In commenting upon this case appellant contends that it was a suit against the state, not because it was a suit against a state officer, but because the treasurer was authorized by the law under which the suit was brought to appear and defend such action. We find, however, nothing in the decision of the court to warrant such conclusion.
[2] On the question of the orders of substitution being void, several cases are cited which either authorize the making of such orders or approve the filing of an amended complaint properly naming the real party defendant, even after the statute of limitations has run. ( Thompson v. Southern Pac. Co., 180 Cal. 730 [ 183 P. 153]; Walsh v. Decoto, 49 Cal.App. 737 [ 194 P. 298, 300]; Craig v. San Fernando Furniture Co., 89 Cal.App. 172 [ 264 P. 784].)
In the Walsh case the court concluded its opinion with these words: "There is abundance of authority that the court may so act on its own motion in furtherance of justice." Furtherance of justice in the instant case demands that the action of the trial court in making the orders of substitution be affirmed. To rule otherwise would place the state in the decidedly inequitable position of admittedly collecting moneys under a void statute but denying relief, although the parties entitled thereto had pursued as nearly as possible in view of upper court decisions the remedial procedure provided for in such cases.

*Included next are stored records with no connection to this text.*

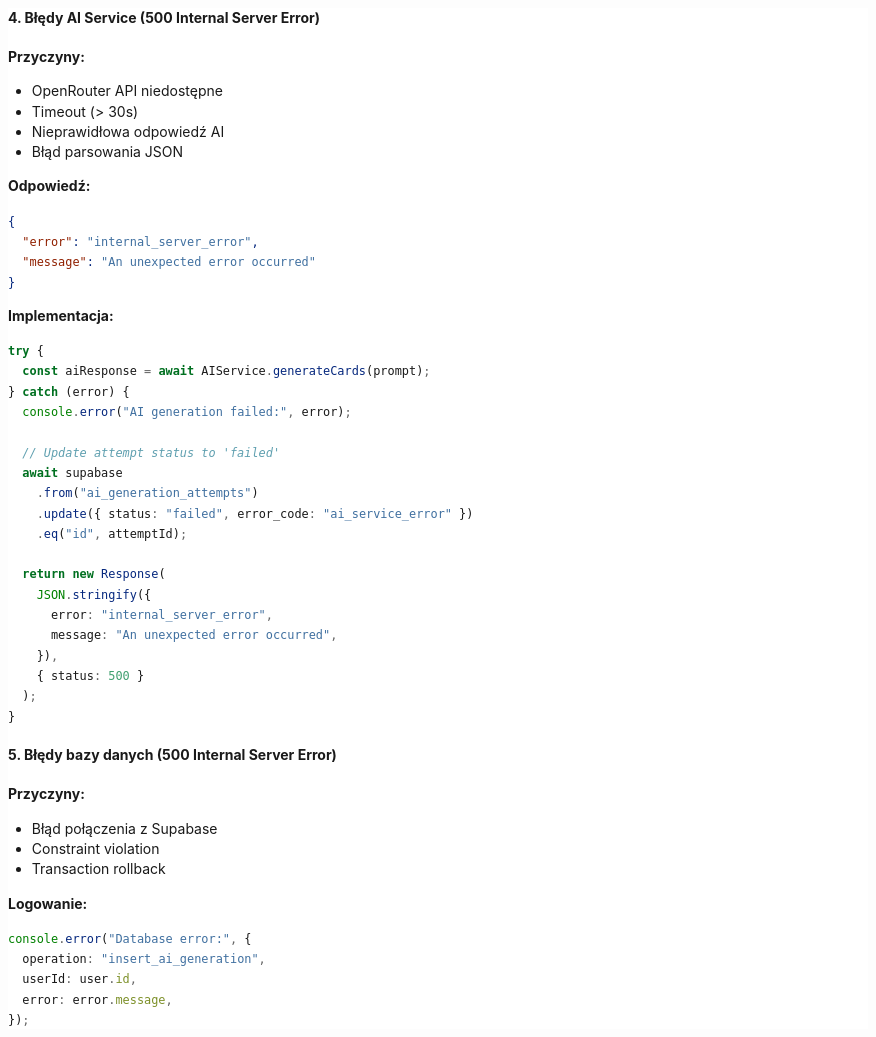 #### 4. Błędy AI Service (500 Internal Server Error)

**Przyczyny:**

- OpenRouter API niedostępne
- Timeout (> 30s)
- Nieprawidłowa odpowiedź AI
- Błąd parsowania JSON

**Odpowiedź:**

```json
{
  "error": "internal_server_error",
  "message": "An unexpected error occurred"
}
```

**Implementacja:**

```typescript
try {
  const aiResponse = await AIService.generateCards(prompt);
} catch (error) {
  console.error("AI generation failed:", error);

  // Update attempt status to 'failed'
  await supabase
    .from("ai_generation_attempts")
    .update({ status: "failed", error_code: "ai_service_error" })
    .eq("id", attemptId);

  return new Response(
    JSON.stringify({
      error: "internal_server_error",
      message: "An unexpected error occurred",
    }),
    { status: 500 }
  );
}
```

#### 5. Błędy bazy danych (500 Internal Server Error)

**Przyczyny:**

- Błąd połączenia z Supabase
- Constraint violation
- Transaction rollback

**Logowanie:**

```typescript
console.error("Database error:", {
  operation: "insert_ai_generation",
  userId: user.id,
  error: error.message,
});
```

[3] As to evidence of the alleged noncompliance with the terms of the act of 1893, by way of filing an undertaking and serving summons, the record before this court is entirely silent, the transcript consisting merely of the complaints, answers, orders of substitution, findings and judgments. These matters, however, are immaterial if our first conclusion herein is correct, namely, that the actions were in effect actions against the state itself, for the attorney-general voluntarily appeared and submitted to the jurisdiction of the court.
[4] Likewise, if our first conclusion is correct, the final point raised on appeal is without merit — that is, that the appearances having been made more than two years after the original actions were filed, such actions are barred by the statute of limitations. If the actions were, as held herein, actions against the state itself, they were not barred by the statute of limitations, because they were brought within two years from the date the causes of action accrued. The time of appearance is not material.
The judgments appealed from are affirmed.
Nourse, P.J., and Spence, J., concurred.
A petition for a rehearing of this cause was denied by the District Court of Appeal on February 20, 1931, and a petition by appellant to have the cause heard in the Supreme Court, after judgment in the District Court of Appeal, was denied by the Supreme Court on March 19, 1931.